To get mean metrics all across the ranks, I use all-reduce function something like this:
import torch.distributed as dist
def global_meters_all_avg(args, *meters):
"""meters: scalar values of loss/accuracy calculated in each rank"""
tensors = [torch.tensor(meter, device=args.gpu, dtype=torch.float32) for meter in meters]
for tensor in tensors:
# each item of `tensors` is all-reduced starting from index 0 (in-place)
dist.all_reduce(tensor)
return [(tensor / args.world_size).item() for tensor in tensors]
I see. Could you also share a minimal example as to where global_meters_all_avg() should be placed inside the training loop? Let’s say the following is my loop (part of the launcher train() function called by mp.spawn():
for batch in pbar:
# load image and mask into device memory
image = batch['image'].cuda(rank, non_blocking=True)
mask = batch['mask'].cuda(rank, non_blocking=True)
# pass images into model
pred = model(image)
# get loss
loss = criteria(pred, mask)
# update the model
optimizer.zero_grad(set_to_none=True)
loss.backward()
optimizer.step()
I usually use that function after each epoch (not during the batch iteration), to avoid worsening the training speed.

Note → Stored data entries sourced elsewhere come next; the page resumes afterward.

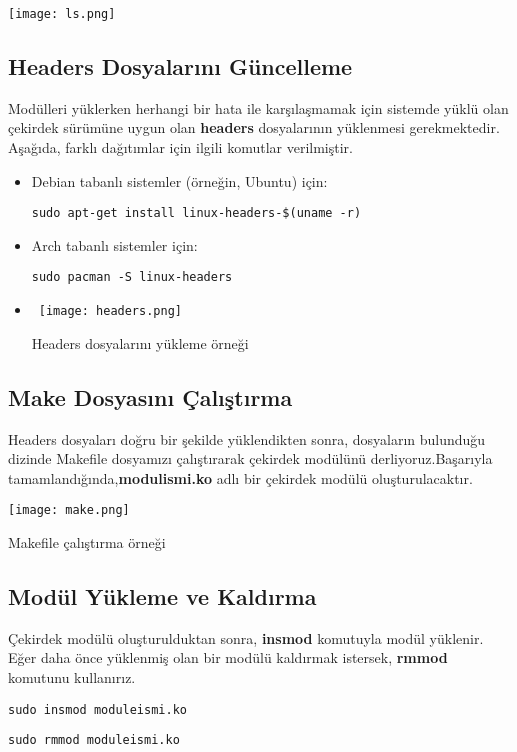 \documentclass[a4paper,12pt]{article}
\begin{document}
\texttt{[image: ls.png]}

\subsection{Headers Dosyalarını Güncelleme}
Modülleri yüklerken herhangi bir hata ile karşılaşmamak için sistemde yüklü olan çekirdek sürümüne uygun olan \textbf{headers} dosyalarının yüklenmesi gerekmektedir. Aşağıda, farklı dağıtımlar için ilgili komutlar verilmiştir.
\begin{itemize}
    \item Debian tabanlı sistemler (örneğin, Ubuntu) için:
    \begin{lstlisting}[language=shell, caption={Debian için }]
    sudo apt-get install linux-headers-$(uname -r)\end{lstlisting}
    \item Arch tabanlı sistemler için:
    \begin{lstlisting}[language=shell, caption={Arch için }]
    sudo pacman -S linux-headers\end{lstlisting}
    
    \item\ \texttt{[image: headers.png]}
    \caption{Headers dosyalarını yükleme örneği}
    \label{fig:ornek_resim}
\end{itemize}

\subsection{Make Dosyasını Çalıştırma}
Headers dosyaları doğru bir şekilde yüklendikten sonra, dosyaların bulunduğu dizinde Makefile dosyamızı çalıştırarak çekirdek modülünü derliyoruz.Başarıyla tamamlandığında,\textbf{modulismi.ko} adlı bir çekirdek modülü oluşturulacaktır.\par\vspace{1cm}
\texttt{[image: make.png]}
\caption{Makefile çalıştırma örneği}

\subsection{Modül Yükleme ve Kaldırma}
Çekirdek modülü oluşturulduktan sonra, \textbf{insmod} komutuyla modül yüklenir. Eğer daha önce yüklenmiş olan bir modülü kaldırmak istersek, \textbf{rmmod} komutunu kullanırız.
    \begin{lstlisting}[language=shell, caption={Modül yüklemek için }]
    sudo insmod moduleismi.ko\end{lstlisting}
    \begin{lstlisting}[language=shell, caption={Yüklü modülü kaldırmak için }]
    sudo rmmod moduleismi.ko\end{lstlisting}
\end{document}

During the batch iterations, I accumulate the loss values, and after 1 epoch, let global_meters_all_avg be called with an input of the accumulated loss value.
Note that for accumulating the loss in each rank, I use this class:
class AvgMeter:
def __init__(self):
self.reset()
def reset(self):
self.sum = 0
self.count = 0
self.avg = 0
def update(self, val, n=1):
self.sum += val * n
self.count += n
self.avg = self.sum / self.count
In your code, you can use this class something like this:
losses = AvgMeter()
for batch in pbar:
# load image and mask into device memory
image = batch['image'].cuda(rank, non_blocking=True)
mask = batch['mask'].cuda(rank, non_blocking=True)
# pass images into model
pred = model(image)
# get loss
loss = criteria(pred, mask)
losses.update(loss.item(), image.size(0)) # accumulate the loss
# update the model
optimizer.zero_grad(set_to_none=True)
loss.backward()
optimizer.step()
# after each epoch
loss = losses.avg
global_loss = global_meters_all_avg(args, loss)
The global_loss is the one all-reduced (averaged) across the ranks.
One more doubt is during logging or printing global_loss I think it needs to be print only from one rank to prevent duplicate entries. Something like if rank == 0: print(global_loss).